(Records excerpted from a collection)
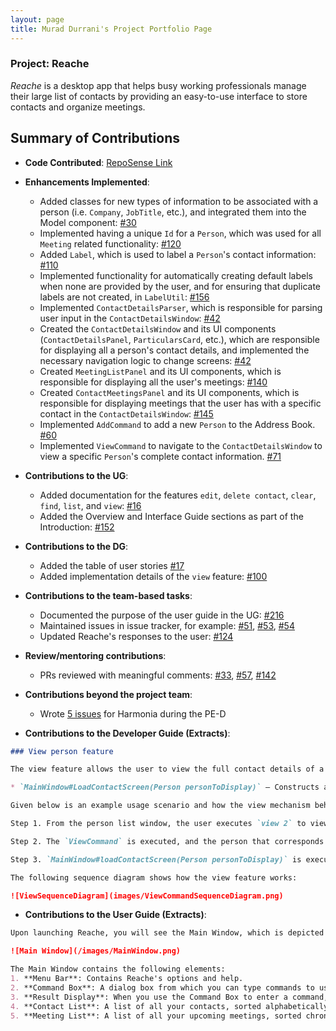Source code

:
 ```yaml
---
layout: page
title: Murad Durrani's Project Portfolio Page
---
```


### Project: Reache

_Reache_ is a desktop app that helps busy working professionals manage their large list
of contacts by providing an easy-to-use interface to store contacts and organize
meetings.

## Summary of Contributions

* **Code Contributed**: [RepoSense Link](https://nus-cs2103-ay2122s2.github.io/tp-dashboard/?search=&sort=groupTitle&sortWithin=title&timeframe=commit&mergegroup=&groupSelect=groupByRepos&breakdown=true&checkedFileTypes=docs~functional-code~test-code~other&since=2022-02-18&tabOpen=true&tabType=authorship&zFR=false&tabAuthor=muraddurrani&tabRepo=AY2122S2-CS2103T-W12-4%2Ftp%5Bmaster%5D&authorshipIsMergeGroup=false&authorshipFileTypes=docs~functional-code~test-code&authorshipIsBinaryFileTypeChecked=false)
  

* **Enhancements Implemented**:
  * Added classes for new types of information to be associated with a person (i.e. `Company`, `JobTitle`, etc.), and integrated them into the Model component: [#30]()
  * Implemented having a unique `Id` for a `Person`, which was used for all `Meeting` related functionality: [#120]()
  * Added `Label`, which is used to label a `Person`'s contact information: [#110]()
  * Implemented functionality for automatically creating default labels when none are provided by the user, and for ensuring that duplicate labels are not created, in `LabelUtil`: [#156]()
  * Implemented `ContactDetailsParser`, which is responsible for parsing user input in the `ContactDetailsWindow`: [#42]()
  * Created the `ContactDetailsWindow` and its UI components (`ContactDetailsPanel`, `ParticularsCard`, etc.), which are responsible for displaying all a person's contact details, and implemented the necessary navigation logic to change screens: [#42]()
  * Created `MeetingListPanel` and its UI components, which is responsible for displaying all the user's meetings: [#140]()
  *  Created `ContactMeetingsPanel` and its UI components, which is responsible for displaying meetings that the user has with a specific contact in the `ContactDetailsWindow`: [#145]()
  * Implemented `AddCommand` to add a new `Person` to the Address Book. [#60]()
  * Implemented `ViewCommand` to navigate to the `ContactDetailsWindow` to view a specific `Person`'s complete contact information. [#71]()
    

* **Contributions to the UG**:
  * Added documentation for the features `edit`, `delete contact`, `clear`, `find`, `list`, and `view`: [#16]()
  * Added the Overview and Interface Guide sections as part of the Introduction: [#152]()


* **Contributions to the DG**:
  * Added the table of user stories [#17]()
  * Added implementation details of the `view` feature: [#100]()


* **Contributions to the team-based tasks**:
  * Documented the purpose of the user guide in the UG: [#216]()
  * Maintained issues in issue tracker, for example: [#51](), [#53](), [#54]()
  * Updated Reache's responses to the user: [#124]()
  

* **Review/mentoring contributions**:
  * PRs reviewed with meaningful comments: [#33](https://github.com/AY2122S2-CS2103T-W12-4/tp/pull/33), [#57](https://github.com/AY2122S2-CS2103T-W12-4/tp/pull/57), [#142](https://github.com/AY2122S2-CS2103T-W12-4/tp/pull/142)


* **Contributions beyond the project team**:
  * Wrote [5 issues]() for Harmonia during the PE-D


* **Contributions to the Developer Guide (Extracts)**:
```markdown
### View person feature

The view feature allows the user to view the full contact details of a specified person in the address book. The command is only available from the person list window,and is thus facilitated by the `AddressBookParser`, `ViewCommandParser`, and `ViewCommand`. Additionally, it implements the following operation:

* `MainWindow#LoadContactScreen(Person personToDisplay)` — Constructs and shows a `ContactDetailsPanel`, which displays the full details of the `Person` provided as argument.

Given below is an example usage scenario and how the view mechanism behaves at each step.

Step 1. From the person list window, the user executes `view 2` to view the contact details of the second person in the address book. A `ViewCommand` is constructed with the index of the person to de displayed.

Step 2. The `ViewCommand` is executed, and the person that corresponds to the provided index is returned to the `MainWindow` inside a `CommandResult`.

Step 3. `MainWindow#loadContactScreen(Person personToDisplay)` is executed with the specified person passed as argument, which constructs and displays the respective `ContactDetailsPanel`.

The following sequence diagram shows how the view feature works:

![ViewSequenceDiagram](images/ViewCommandSequenceDiagram.png)
```
* **Contributions to the User Guide (Extracts)**:
```markdown  
Upon launching Reache, you will see the Main Window, which is depicted below. The Main Window displays your entire contact list as well as all upcoming meetings you have planned.

![Main Window](/images/MainWindow.png)

The Main Window contains the following elements:
1. **Menu Bar**: Contains Reache's options and help.
2. **Command Box**: A dialog box from which you can type commands to use Reache.
3. **Result Display**: When you use the Command Box to enter a command, Reache will show the result of that command here.
4. **Contact List**: A list of all your contacts, sorted alphabetically. Each contact has a corresponding index number, which you can use to refer to that contact in commands.
5. **Meeting List**: A list of all your upcoming meetings, sorted chronologically. As with contacts, each meeting has a corresponding index number for use in commands.
```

WORK TASK.
An exact copy of the lines above, from the one containing "change screens: [#42]()" down to the one containing "Address Book. [#60]()" and including both, is the whole answer; retype it and nothing else.

SOLUTION FOR THIS TASK.
  * Created the `ContactDetailsWindow` and its UI components (`ContactDetailsPanel`, `ParticularsCard`, etc.), which are responsible for displaying all a person's contact details, and implemented the necessary navigation logic to change screens: [#42]()
  * Created `MeetingListPanel` and its UI components, which is responsible for displaying all the user's meetings: [#140]()
  *  Created `ContactMeetingsPanel` and its UI components, which is responsible for displaying meetings that the user has with a specific contact in the `ContactDetailsWindow`: [#145]()
  * Implemented `AddCommand` to add a new `Person` to the Address Book. [#60]()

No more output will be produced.